■ **MATERIAL SHOWN**:
══════════════════════════════

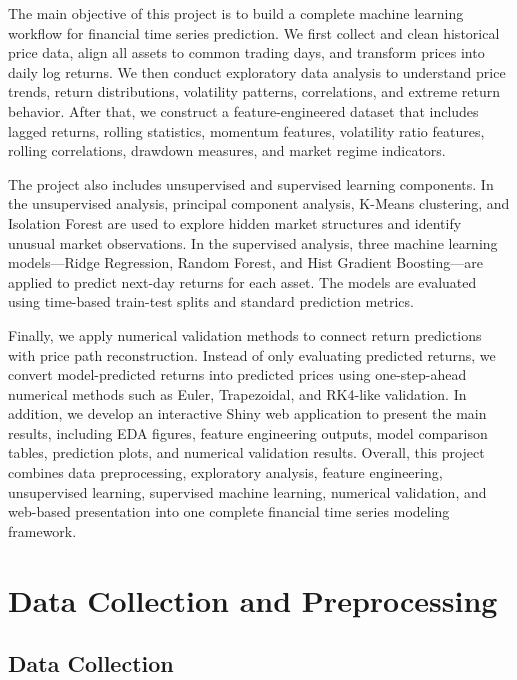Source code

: \documentclass[12pt]{article}
\begin{document}
The main objective of this project is to build a complete machine learning workflow for financial time series prediction. We first collect and clean historical price data, align all assets to common trading days, and transform prices into daily log returns. We then conduct exploratory data analysis to understand price trends, return distributions, volatility patterns, correlations, and extreme return behavior. After that, we construct a feature-engineered dataset that includes lagged returns, rolling statistics, momentum features, volatility ratio features, rolling correlations, drawdown measures, and market regime indicators.

The project also includes unsupervised and supervised learning components. In the unsupervised analysis, principal component analysis, K-Means clustering, and Isolation Forest are used to explore hidden market structures and identify unusual market observations. In the supervised analysis, three machine learning models---Ridge Regression, Random Forest, and Hist Gradient Boosting---are applied to predict next-day returns for each asset. The models are evaluated using time-based train-test splits and standard prediction metrics.

Finally, we apply numerical validation methods to connect return predictions with price path reconstruction. Instead of only evaluating predicted returns, we convert model-predicted returns into predicted prices using one-step-ahead numerical methods such as Euler, Trapezoidal, and RK4-like validation. In addition, we develop an interactive Shiny web application to present the main results, including EDA figures, feature engineering outputs, model comparison tables, prediction plots, and numerical validation results. Overall, this project combines data preprocessing, exploratory analysis, feature engineering, unsupervised learning, supervised machine learning, numerical validation, and web-based presentation into one complete financial time series modeling framework.


\section{Data Collection and Preprocessing}

\subsection{Data Collection}
\end{document}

══════════════════════════════

■ **PROBLEM STATEMENT**:
Which lines of the listing contain the string "Collection"? Copy every one of them.

■ **EXERCISE RESPONSE**:
\section{Data Collection and Preprocessing}
\subsection{Data Collection}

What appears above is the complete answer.